DATASET EXTRACT:
------------------------

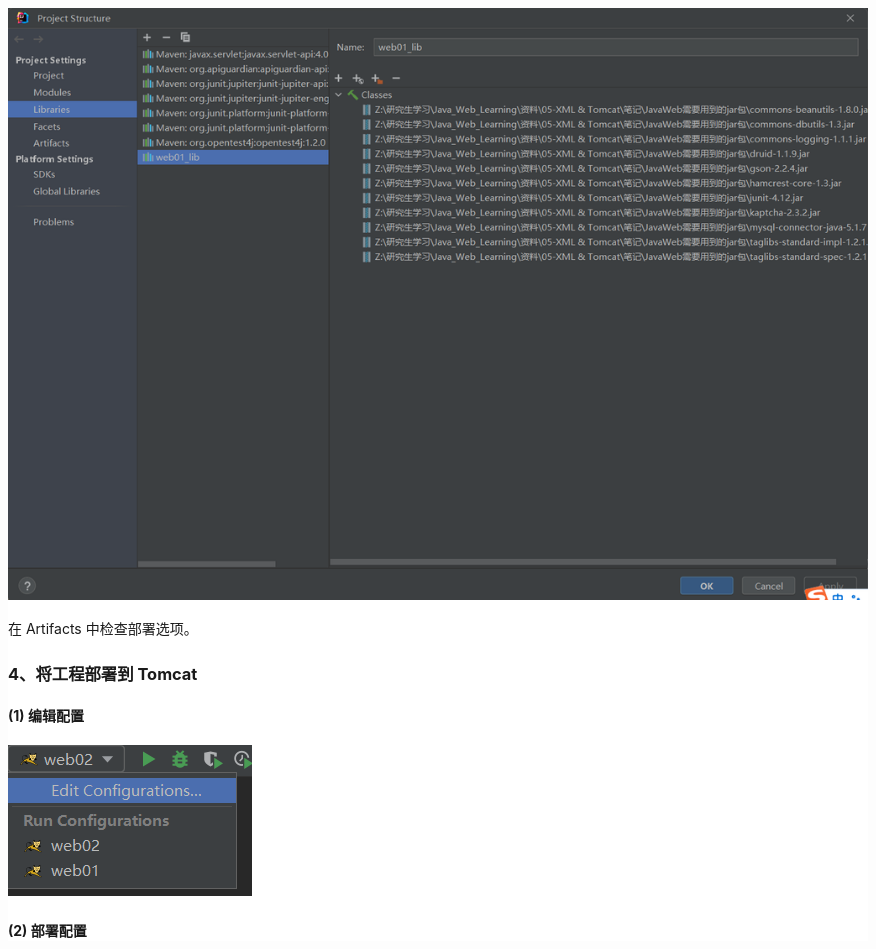 ![image-20221011160043470](img/image-20221011160043470.png)

在 Artifacts 中检查部署选项。

### 4、将工程部署到 Tomcat 

#### (1) 编辑配置

![image-20221011160300856](img/image-20221011160300856.png)

#### (2) 部署配置
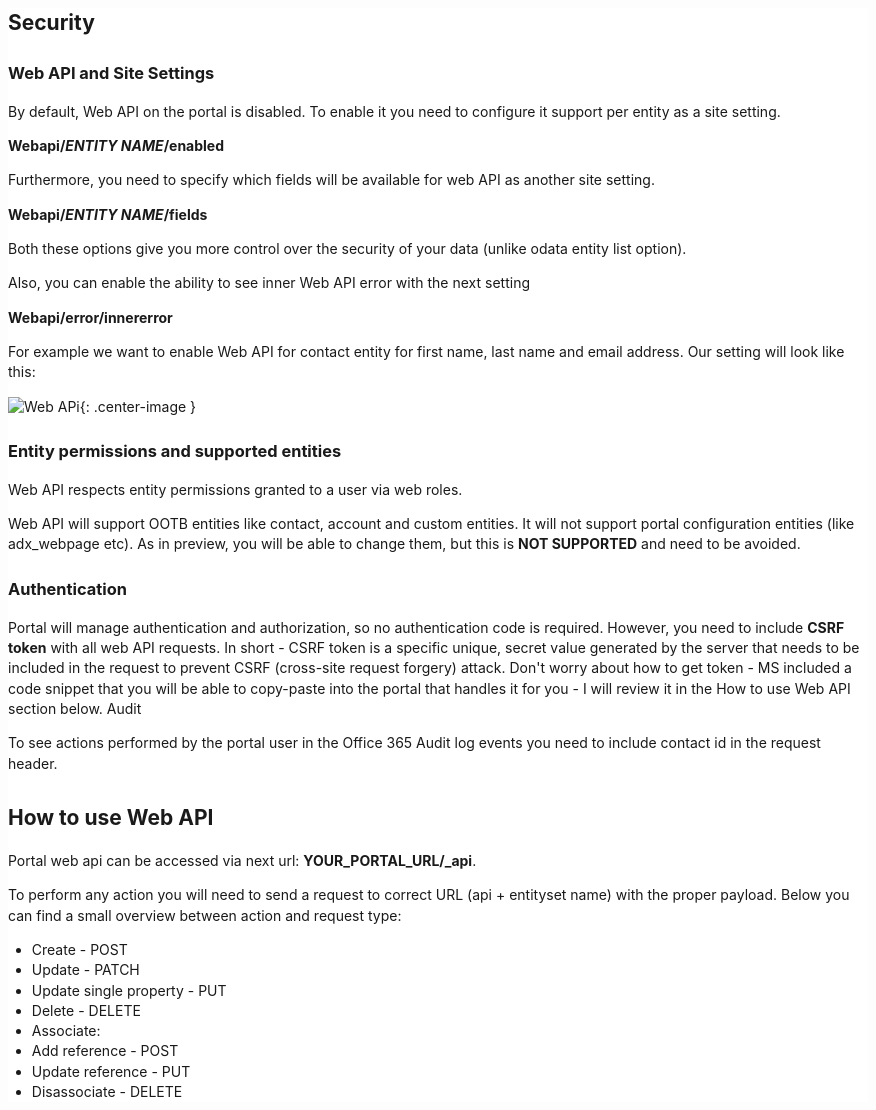 ## Security

### Web API and Site Settings

By default, Web API on the portal is disabled. To enable it you need to configure it support per entity as a site setting.

**Webapi/*ENTITY NAME*/enabled**

Furthermore, you need to specify which fields will be available for web API as another site setting.

**Webapi/*ENTITY NAME*/fields**

Both these options give you more control over the security of your data (unlike odata entity list option).

Also, you can enable the ability to see inner Web API error with the next setting

**Webapi/error/innererror**

For example we want to enable Web API for contact entity for first name, last name and email address. Our setting will look like this:

![Web APi ]({{site.baseurl}}/assets/img/2020-08-04-webapi-sample.jpg){: .center-image }

### Entity permissions and supported entities

Web API respects entity permissions granted to a user via web roles.

Web API will support OOTB entities like contact, account and custom entities. It will not support portal configuration entities (like adx_webpage etc). As in preview, you will be able to change them, but this is **NOT SUPPORTED** and need to be avoided.

### Authentication

Portal will manage authentication and authorization, so no authentication code is required. However, you need to include **CSRF token** with all web API requests. In short - CSRF token is a specific unique, secret value generated by the server that needs to be included in the request to prevent CSRF (cross-site request forgery) attack. Don't worry about how to get token - MS included a code snippet that you will be able to copy-paste into the portal that handles it for you - I will review it in the How to use Web API section below.
Audit

To see actions performed by the portal user in the Office 365 Audit log events you need to include contact id in the request header.

## How to use Web API

Portal web api can be accessed via next url: **YOUR_PORTAL_URL/_api**.

To perform any action you will need to send a request to correct URL (api + entityset name) with the proper payload. Below you can find a small overview between action and request type:

* Create - POST
* Update - PATCH
* Update single property - PUT
* Delete - DELETE
* Associate:
* Add reference - POST
* Update reference - PUT
* Disassociate - DELETE
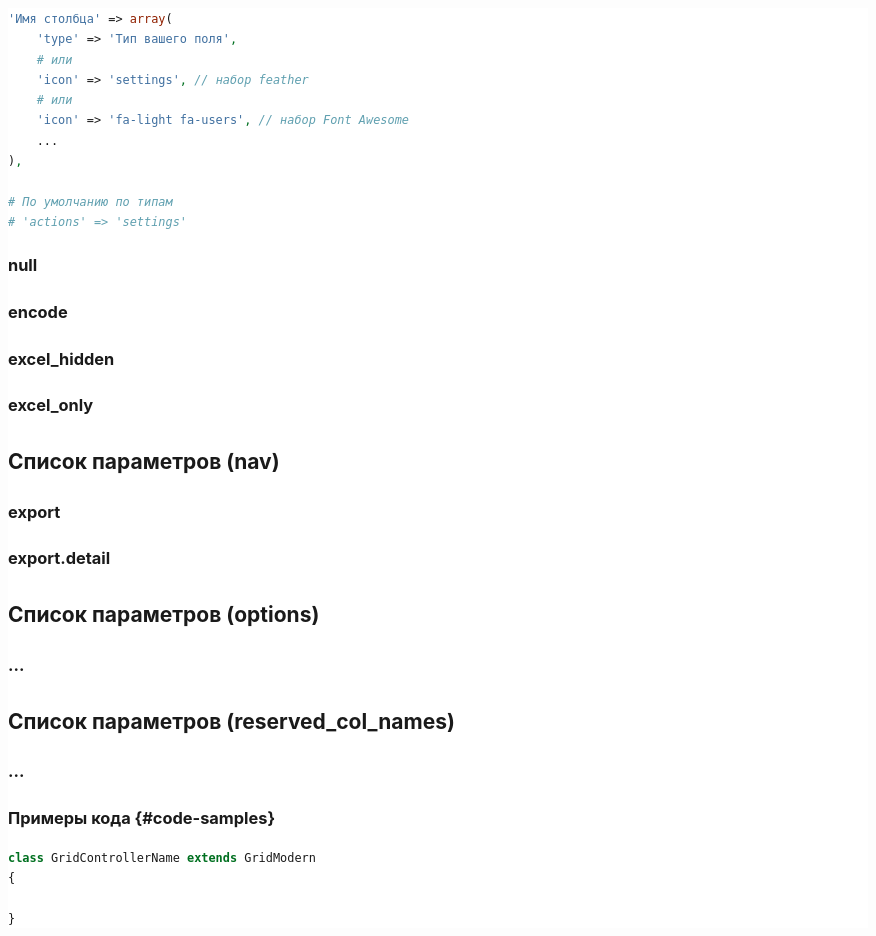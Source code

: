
 ``` php
'Имя столбца' => array(
    'type' => 'Тип вашего поля',
    # или
    'icon' => 'settings', // набор feather
    # или
    'icon' => 'fa-light fa-users', // набор Font Awesome
    ...
),

# По умолчанию по типам
# 'actions' => 'settings'
```

### null
``` php
```

### encode
``` php
```

### excel_hidden
``` php
```

### excel_only
``` php
```

## Список параметров (nav)
### export
``` php
```
### export.detail
``` php
```

## Список параметров (options)
### ...
``` php
```

## Список параметров (reserved_col_names)
### ...
``` php
```

### Примеры кода {#code-samples}

```php
class GridControllerName extends GridModern
{
    
}
```


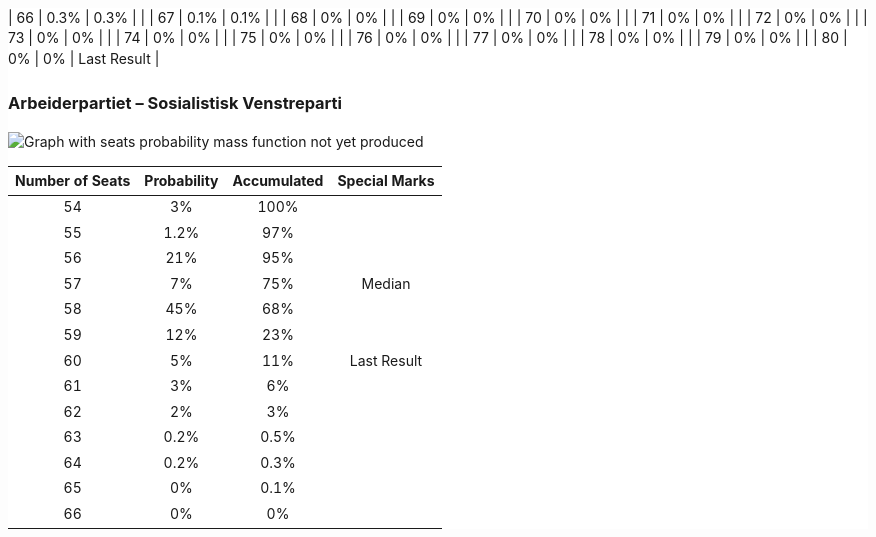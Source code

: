 | 66 | 0.3% | 0.3% |  |
| 67 | 0.1% | 0.1% |  |
| 68 | 0% | 0% |  |
| 69 | 0% | 0% |  |
| 70 | 0% | 0% |  |
| 71 | 0% | 0% |  |
| 72 | 0% | 0% |  |
| 73 | 0% | 0% |  |
| 74 | 0% | 0% |  |
| 75 | 0% | 0% |  |
| 76 | 0% | 0% |  |
| 77 | 0% | 0% |  |
| 78 | 0% | 0% |  |
| 79 | 0% | 0% |  |
| 80 | 0% | 0% | Last Result |

### Arbeiderpartiet – Sosialistisk Venstreparti

![Graph with seats probability mass function not yet produced](2021-09-08-KantarTNS-coalitions-seats-pmf-ap–sv.png "Seats Probability Mass Function")

| Number of Seats | Probability | Accumulated | Special Marks |
|:---------------:|:-----------:|:-----------:|:-------------:|
| 54 | 3% | 100% |  |
| 55 | 1.2% | 97% |  |
| 56 | 21% | 95% |  |
| 57 | 7% | 75% | Median |
| 58 | 45% | 68% |  |
| 59 | 12% | 23% |  |
| 60 | 5% | 11% | Last Result |
| 61 | 3% | 6% |  |
| 62 | 2% | 3% |  |
| 63 | 0.2% | 0.5% |  |
| 64 | 0.2% | 0.3% |  |
| 65 | 0% | 0.1% |  |
| 66 | 0% | 0% |  |
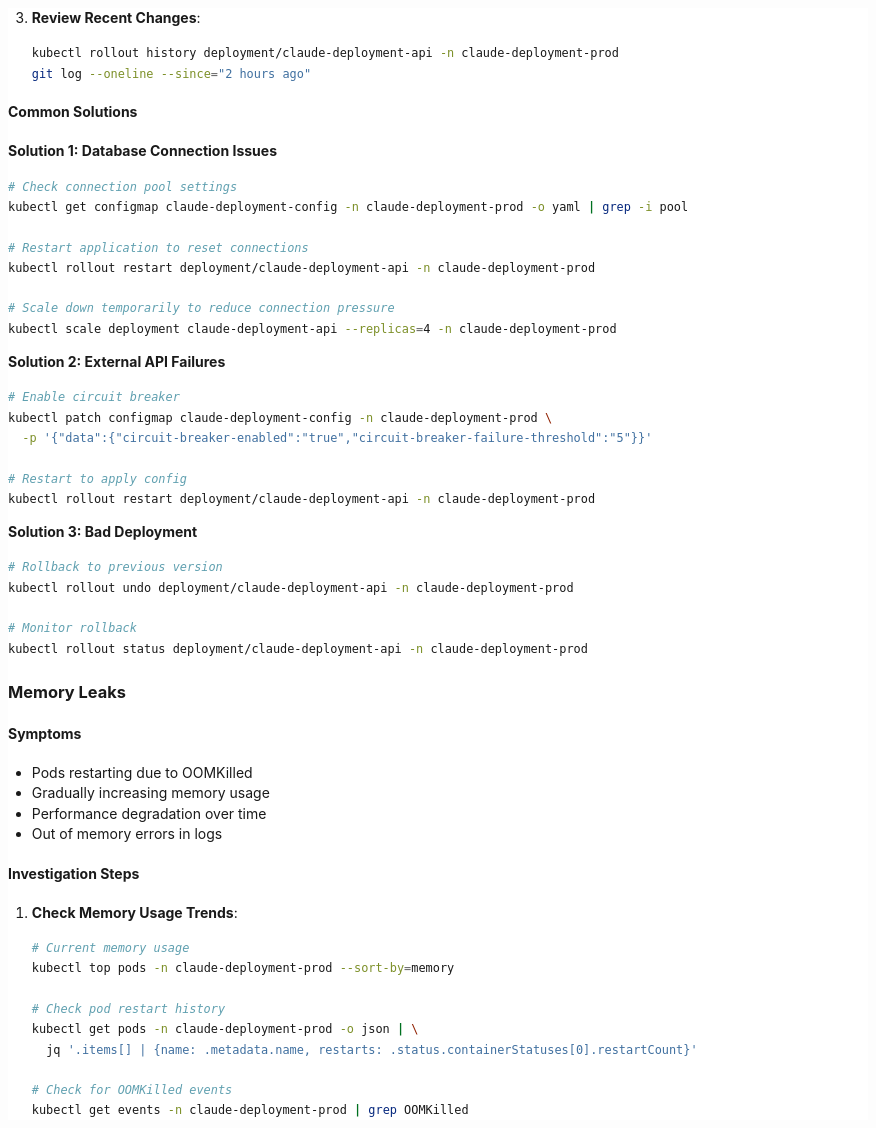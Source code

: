 3. **Review Recent Changes**:
   ```bash
   kubectl rollout history deployment/claude-deployment-api -n claude-deployment-prod
   git log --oneline --since="2 hours ago"
   ```

#### Common Solutions

**Solution 1: Database Connection Issues**
```bash
# Check connection pool settings
kubectl get configmap claude-deployment-config -n claude-deployment-prod -o yaml | grep -i pool

# Restart application to reset connections
kubectl rollout restart deployment/claude-deployment-api -n claude-deployment-prod

# Scale down temporarily to reduce connection pressure
kubectl scale deployment claude-deployment-api --replicas=4 -n claude-deployment-prod
```

**Solution 2: External API Failures**
```bash
# Enable circuit breaker
kubectl patch configmap claude-deployment-config -n claude-deployment-prod \
  -p '{"data":{"circuit-breaker-enabled":"true","circuit-breaker-failure-threshold":"5"}}'

# Restart to apply config
kubectl rollout restart deployment/claude-deployment-api -n claude-deployment-prod
```

**Solution 3: Bad Deployment**
```bash
# Rollback to previous version
kubectl rollout undo deployment/claude-deployment-api -n claude-deployment-prod

# Monitor rollback
kubectl rollout status deployment/claude-deployment-api -n claude-deployment-prod
```

### Memory Leaks

#### Symptoms
- Pods restarting due to OOMKilled
- Gradually increasing memory usage
- Performance degradation over time
- Out of memory errors in logs

#### Investigation Steps

1. **Check Memory Usage Trends**:
   ```bash
   # Current memory usage
   kubectl top pods -n claude-deployment-prod --sort-by=memory

   # Check pod restart history
   kubectl get pods -n claude-deployment-prod -o json | \
     jq '.items[] | {name: .metadata.name, restarts: .status.containerStatuses[0].restartCount}'

   # Check for OOMKilled events
   kubectl get events -n claude-deployment-prod | grep OOMKilled
   ```
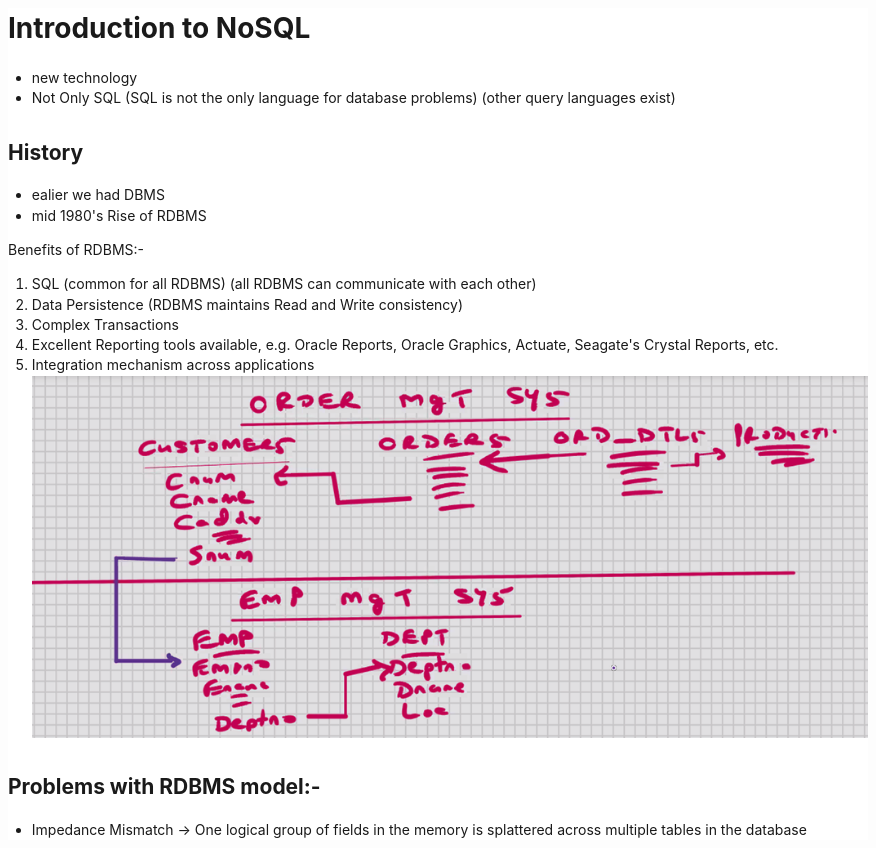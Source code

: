 # Introduction to NoSQL

- new technology
- Not Only SQL (SQL is not the only language for database problems)
  (other query languages exist)

## History

- ealier we had DBMS
- mid 1980's Rise of RDBMS

Benefits of RDBMS:-

1. SQL (common for all RDBMS) (all RDBMS can communicate with each other)
2. Data Persistence (RDBMS maintains Read and Write consistency)
3. Complex Transactions
4. Excellent Reporting tools available, e.g. Oracle Reports, Oracle
   Graphics, Actuate, Seagate's Crystal Reports, etc.
5. Integration mechanism across applications
   ![alt text](Images/table1.png)

## Problems with RDBMS model:-

- Impedance Mismatch -> One logical group of fields in the memory is splattered across multiple tables in the database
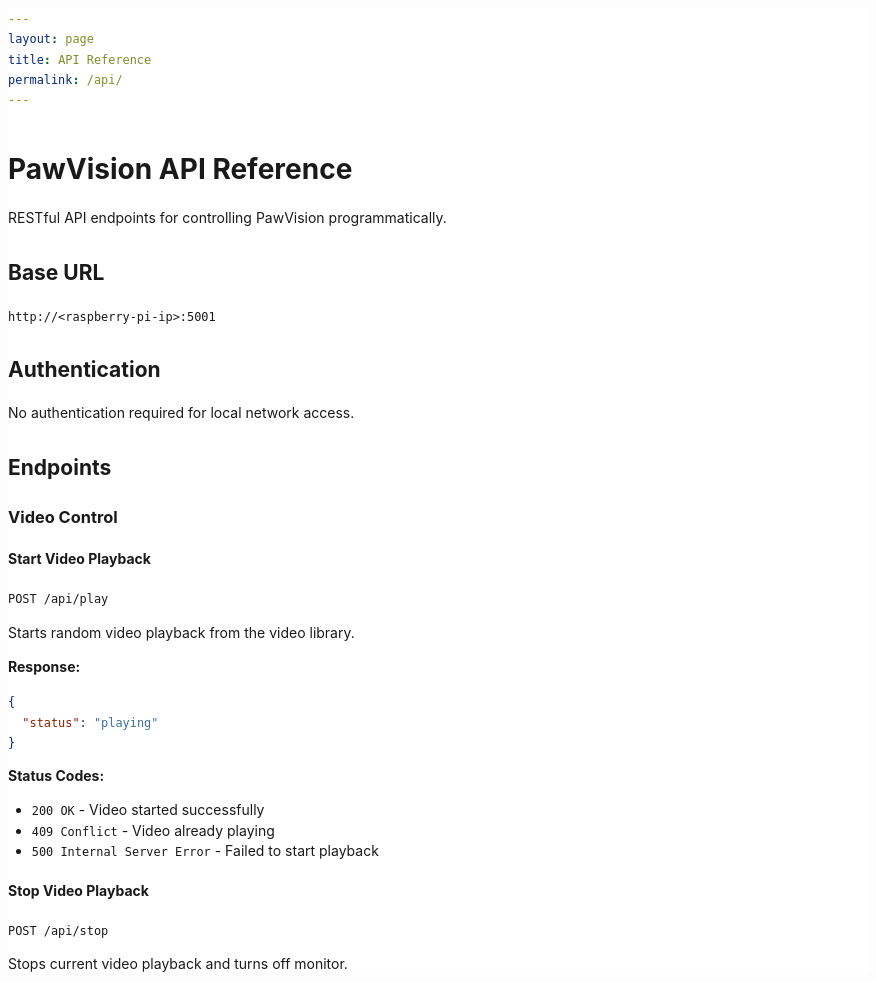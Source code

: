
 ```yaml
---
layout: page
title: API Reference
permalink: /api/
---
```


# PawVision API Reference

RESTful API endpoints for controlling PawVision programmatically.

## Base URL

```
http://<raspberry-pi-ip>:5001
```

## Authentication

No authentication required for local network access.

## Endpoints

### Video Control

#### Start Video Playback

```http
POST /api/play
```

Starts random video playback from the video library.

**Response:**
```json
{
  "status": "playing"
}
```

**Status Codes:**
- `200 OK` - Video started successfully
- `409 Conflict` - Video already playing
- `500 Internal Server Error` - Failed to start playback

#### Stop Video Playback

```http
POST /api/stop
```

Stops current video playback and turns off monitor.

------------------------

WHAT TO DO: Copy only these lines from the records above, exactly: the one with "reference - POST", the one with "### Arbeiderpartiet –", and those between. Skip the pictures.

EXERCISE RESPONSE:
* Add reference - POST
* Update reference - PUT
* Disassociate - DELETE
Source code

:
 ``` php
'Имя столбца' => array(
    'type' => 'Тип вашего поля',
    # или
    'icon' => 'settings', // набор feather
    # или
    'icon' => 'fa-light fa-users', // набор Font Awesome
    ...
),

# По умолчанию по типам
# 'actions' => 'settings'
```

### null
``` php
```

### encode
``` php
```

### excel_hidden
``` php
```

### excel_only
``` php
```

## Список параметров (nav)
### export
``` php
```
### export.detail
``` php
```

## Список параметров (options)
### ...
``` php
```

## Список параметров (reserved_col_names)
### ...
``` php
```

### Примеры кода {#code-samples}

```php
class GridControllerName extends GridModern
{
    
}
```


Source code

: | 66 | 0.3% | 0.3% |  |
| 67 | 0.1% | 0.1% |  |
| 68 | 0% | 0% |  |
| 69 | 0% | 0% |  |
| 70 | 0% | 0% |  |
| 71 | 0% | 0% |  |
| 72 | 0% | 0% |  |
| 73 | 0% | 0% |  |
| 74 | 0% | 0% |  |
| 75 | 0% | 0% |  |
| 76 | 0% | 0% |  |
| 77 | 0% | 0% |  |
| 78 | 0% | 0% |  |
| 79 | 0% | 0% |  |
| 80 | 0% | 0% | Last Result |

### Arbeiderpartiet – Sosialistisk Venstreparti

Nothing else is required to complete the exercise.